PROMPT
Return every line from the records below in which the word "same" is found.
== RECORD EXCERPTS ==
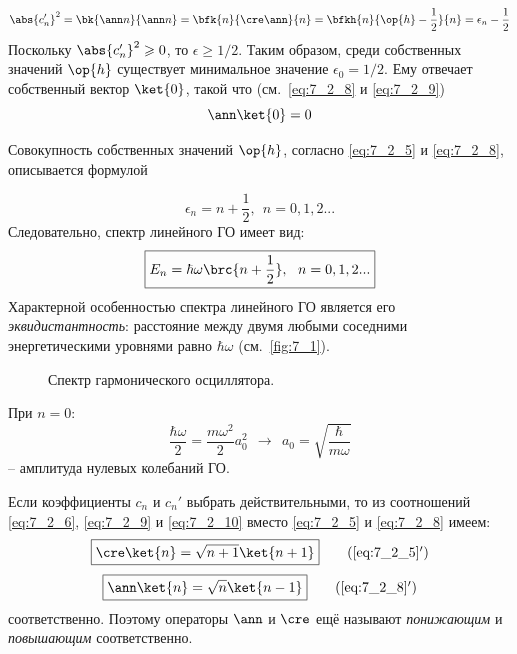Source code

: \begin{equation}
\label{eq:7_2_9}
	\abs{c_n'}^2 = \bk{\ann n}{\ann n} = \bfk{n}{\cre\ann}{n} = \bfkh{n}{\op{h} - \frac{1}{2}}{n} = \epsilon_n - \frac{1}{2}
\end{equation}%
%
Поскольку $\abs{c_n'}^2 \geqslant 0$, то $\epsilon \geqslant 1/2$. Таким образом, среди собственных значений $\op{h}$ существует минимальное значение $\epsilon_0 = 1/2$. Ему отвечает собственный вектор $\ket{0}$, такой что (см.~\eqref{eq:7_2_8} и \eqref{eq:7_2_9})
$$
	\ann \ket{0} = 0
$$

Совокупность собственных значений $\op{h}$, согласно \eqref{eq:7_2_5} и \eqref{eq:7_2_8}, описывается формулой

\begin{equation}
\label{eq:7_2_10}
\epsilon_n = n + \frac{1}{2},~~ n = 0,1,2...
\end{equation}%
%
Следовательно, спектр линейного ГО имеет вид:
$$
\boxed {
	E_n = \hbar \omega \brc{n + \frac{1}{2}},~~ n = 0,1,2...
}
$$%
%
Характерной особенностью спектра линейного ГО является его {\em эквидистантность}: расстояние между двумя любыми соседними энергетическими уровнями равно $\hbar \omega$ (см.~\autoref{fig:7_1}).

\begin{figure}[h]
\centering
{}
\caption{Спектр гармонического осциллятора.} \label{fig:7_1}
\end{figure}

При $n = 0$:
$$
\frac{\hbar \omega}{2} = \frac{m\omega^2}{2} a_0^2  ~~\to~~
\boxed{
  a_0 = \sqrt{\frac{\hbar}{m\omega}}
}
$$
-- амплитуда нулевых колебаний ГО.

Если коэффициенты $c_n$ и $c_n'$ выбрать действительными, то из соотношений \eqref{eq:7_2_6}, \eqref{eq:7_2_9} и \eqref{eq:7_2_10} вместо \eqref{eq:7_2_5} и \eqref{eq:7_2_8} имеем:
\begin{equation}
\label{eq:7_2_5_add}
\boxed {
	\cre\ket{n} = \sqrt{n+1}\ket{n+1}
}
\tag{\ref{eq:7_2_5}$'$}
\end{equation}%
\begin{equation}
\label{eq:7_2_8_add}
\boxed {
	\ann\ket{n} = \sqrt{n}\ket{n-1}
}
\tag{\ref{eq:7_2_8}$'$}
\end{equation}%
%
соответственно. Поэтому операторы $\ann$ и $\cre$ ещё называют {\em понижающим} и {\em повышающим} соответственно.

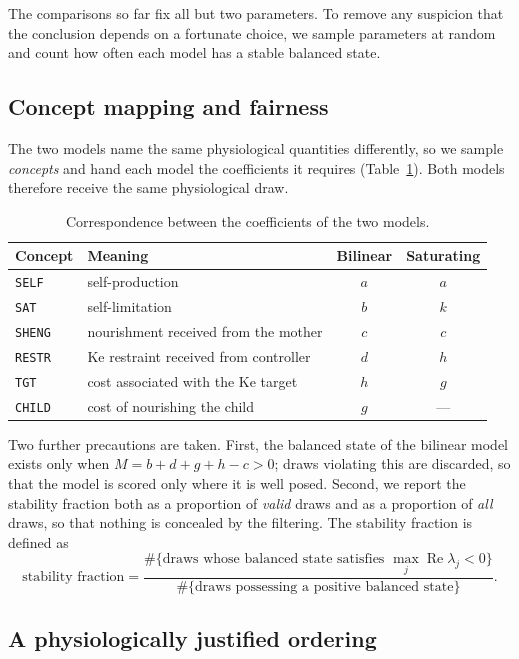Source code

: \documentclass[11pt]{article}
\begin{document}
The comparisons so far fix all but two parameters. To remove any suspicion that
the conclusion depends on a fortunate choice, we sample parameters at random and
count how often each model has a stable balanced state.

\subsection{Concept mapping and fairness}

The two models name the same physiological quantities differently, so we sample
\emph{concepts} and hand each model the coefficients it requires
(Table~\ref{tab:concepts}). Both models therefore receive the same physiological
draw.

\begin{table}[!htb]
\centering
\begin{tabular}{llcc}
\toprule
Concept & Meaning & Bilinear & Saturating \\
\midrule
\texttt{SELF}  & self-production                       & $a$ & $a$ \\
\texttt{SAT}   & self-limitation                       & $b$ & $k$ \\
\texttt{SHENG} & nourishment received from the mother  & $c$ & $c$ \\
\texttt{RESTR} & Ke restraint received from controller & $d$ & $h$ \\
\texttt{TGT}   & cost associated with the Ke target    & $h$ & $g$ \\
\texttt{CHILD} & cost of nourishing the child          & $g$ & --- \\
\bottomrule
\end{tabular}
\caption{Correspondence between the coefficients of the two models.}
\label{tab:concepts}
\end{table}

Two further precautions are taken. First, the balanced state of the bilinear
model exists only when $M=b+d+g+h-c>0$; draws violating this are discarded, so
that the model is scored only where it is well posed. Second, we report the
stability fraction both as a proportion of \emph{valid} draws and as a
proportion of \emph{all} draws, so that nothing is concealed by the filtering.
The stability fraction is defined as
\[
\text{stability fraction}=
\frac{\#\{\text{draws whose balanced state satisfies } \max_j\operatorname{Re}\lambda_j<0\}}
     {\#\{\text{draws possessing a positive balanced state}\}} .
\]

\subsection{A physiologically justified ordering}
\end{document}
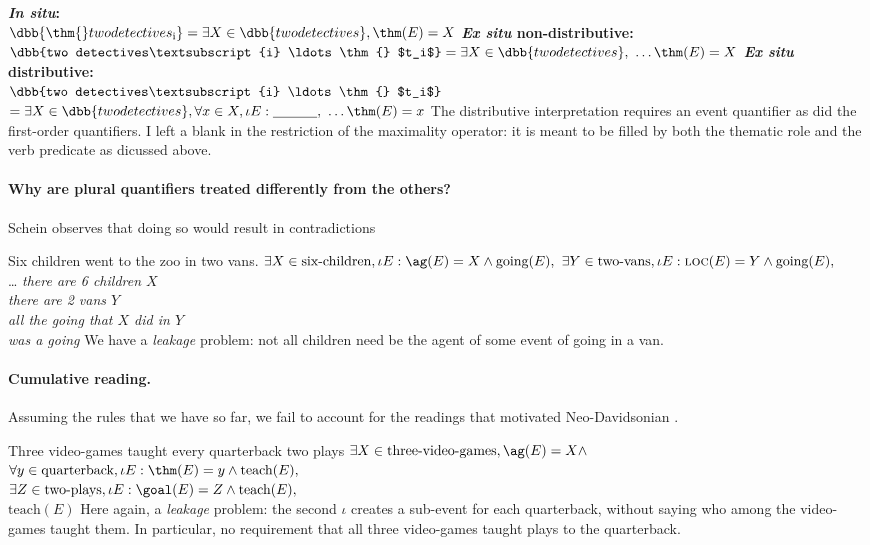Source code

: \pex
\a 
\textbf{\emph{In situ}:}\\
$\dbb{\thm{} two detectives\textsubscript{i}} = \exists X\in\dbb{two detectives}, \thm(E) = X$
\a 
\textbf{\emph{Ex situ} non-distributive:}\\
$\dbb{two detectives\textsubscript{i} \ldots \thm{} $t_i$} = \exists X\in\dbb{two detectives},\ \ldots \thm(E) = X$
\a 
\textbf{\emph{Ex situ} distributive:}\\
$\dbb{two detectives\textsubscript{i} \ldots \thm{} $t_i$}$\\
$ = \exists X\in\dbb{two detectives},\forall x\in X, \iota E: \underline{\hphantom{aaaaaa}},\ \ldots \thm(E) = x$
\xe
%
The distributive interpretation requires an event quantifier as did the first-order quantifiers. I left a blank in the restriction of the maximality operator: it is meant to be filled by both the thematic role and the verb predicate as dicussed above.	

\paragraph{Why are plural quantifiers treated differently from the others?}
Schein observes that doing so would result in contradictions

\pex
\a 
Six children went to the zoo in two vans.
\a 
$\exists X\in \text{six-children}, \iota E: \ag(E) = X \wedge \text{going}(E),$
$\exists Y\in \text{two-vans}, \iota E: \textsc{loc}(E) = Y \wedge \text{going}(E),$\\
\ldots
\a
\emph{there are 6 children $X$}\\
\emph{there are 2 vans $Y$}\\
\emph{all the going that $X$ did in $Y$}\\
\emph{was a going}
\xe
%
We have a \emph{leakage} problem: not all children need be the agent of some event of going in a van.

\paragraph{Cumulative reading.}
Assuming the rules that we have so far, we fail to account for the readings that motivated Neo-Davidsonian .

\pex
\a 
Three video-games taught every quarterback two plays
\a 
$\exists X\in \text{three-video-games}, \ag(E) = X \wedge $\\
$\forall y\in \text{quarterback}, \iota E: \thm(E) = y \wedge \text{teach}(E),$\\
$\exists Z\in \text{two-plays}, \iota E: \goal(E) = Z \wedge \text{teach}(E),$\\
$\text{teach}(E)$
\xe
%
Here again, a \emph{leakage} problem: the second $\iota$ creates a sub-event for each quarterback, without saying who among the video-games taught them. In particular, no requirement that all three video-games taught plays to the quarterback.

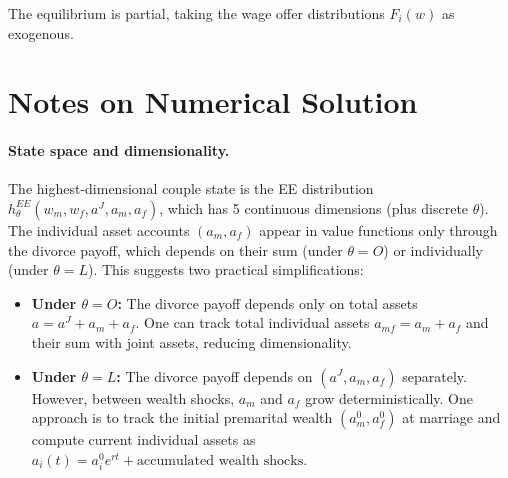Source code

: \documentclass[11pt]{article}
\newcommand{\aJ}{a^{J}}
\begin{document}
The equilibrium is partial, taking the wage offer distributions $F_i(w)$ as exogenous.


\section{Notes on Numerical Solution}

\paragraph{State space and dimensionality.} The highest-dimensional couple state is the EE distribution $h_\theta^{EE}(w_m, w_f, \aJ, a_m, a_f)$, which has 5 continuous dimensions (plus discrete $\theta$). The individual asset accounts $(a_m, a_f)$ appear in value functions only through the divorce payoff, which depends on their sum (under $\theta=O$) or individually (under $\theta=L$). This suggests two practical simplifications:
\begin{itemize}
    \item \textbf{Under $\theta = O$:} The divorce payoff depends only on total assets $a = \aJ + a_m + a_f$. One can track total individual assets $a_{mf} = a_m + a_f$ and their sum with joint assets, reducing dimensionality.
    \item \textbf{Under $\theta = L$:} The divorce payoff depends on $(\aJ, a_m, a_f)$ separately. However, between wealth shocks, $a_m$ and $a_f$ grow deterministically. One approach is to track the initial premarital wealth $(a_m^0, a_f^0)$ at marriage and compute current individual assets as $a_i(t) = a_i^0 e^{rt} + \text{accumulated wealth shocks}$.
\end{itemize}
\end{document}
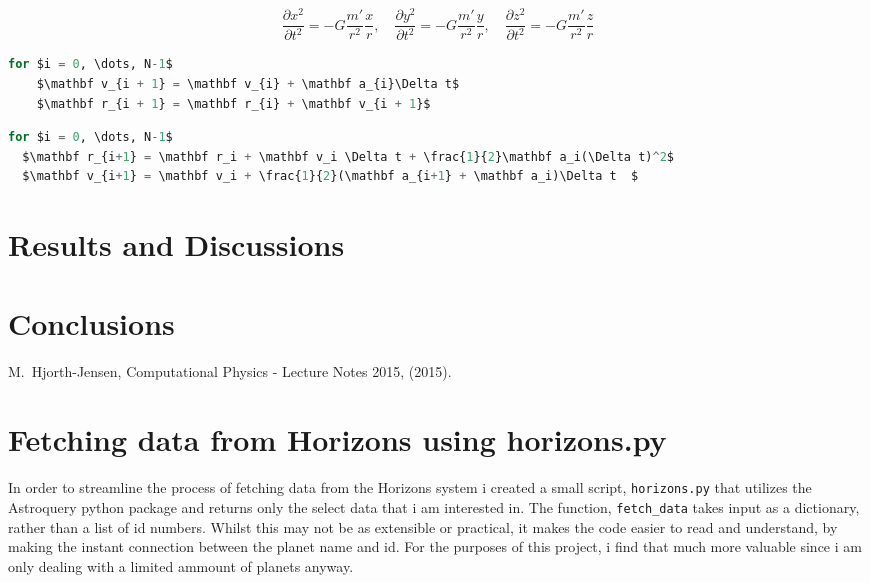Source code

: \documentclass[10pt,showpacs,preprintnumbers,footinbib,amsmath,amssymb,aps,prl,twocolumn,groupedaddress,superscriptaddress,showkeys]{revtex4-1}
\begin{document}
    \begin{equation}
      \frac{\partial x^2}{\partial t^2} = -G\frac{m'}{r^2}\frac{x}{r}, \quad
      \frac{\partial y^2}{\partial t^2} = -G\frac{m'}{r^2}\frac{y}{r}, \quad
      \frac{\partial z^2}{\partial t^2} = -G\frac{m'}{r^2}\frac{z}{r}
    \end{equation}


\begin{lstlisting}[mathescape=true, language=python, title=Euler-Cromer Algorithm]
for $i = 0, \dots, N-1$
    $\mathbf v_{i + 1} = \mathbf v_{i} + \mathbf a_{i}\Delta t$
    $\mathbf r_{i + 1} = \mathbf r_{i} + \mathbf v_{i + 1}$
\end{lstlisting}

\begin{lstlisting}[mathescape=true, language=python, title=Velocity-Verlet Algorithm]
for $i = 0, \dots, N-1$
  $\mathbf r_{i+1} = \mathbf r_i + \mathbf v_i \Delta t + \frac{1}{2}\mathbf a_i(\Delta t)^2$
  $\mathbf v_{i+1} = \mathbf v_i + \frac{1}{2}(\mathbf a_{i+1} + \mathbf a_i)\Delta t  $
\end{lstlisting}

\section{Results and Discussions}

\section{Conclusions}


\begin{thebibliography}{99}
 M.~Hjorth-Jensen, Computational Physics - Lecture Notes 2015, (2015).
\end{thebibliography}

\appendix
\section{Fetching data from Horizons using horizons.py}
  In order to streamline the process of fetching data from the Horizons system i created a small script, \lstinline{horizons.py} that utilizes the Astroquery python package and returns only the select data that i am interested in. The function, \lstinline{fetch_data} takes input as a dictionary, rather than a list of id numbers. Whilst this may not be as extensible or practical, it makes the code easier to read and understand, by making the instant connection between the planet name and id. For the purposes of this project, i find that much more valuable since i am only dealing with a limited ammount of planets anyway.
\end{document}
===
WRITTEN SOLUTION
The two models name the same physiological quantities differently, so we sample
(Table~\ref{tab:concepts}). Both models therefore receive the same physiological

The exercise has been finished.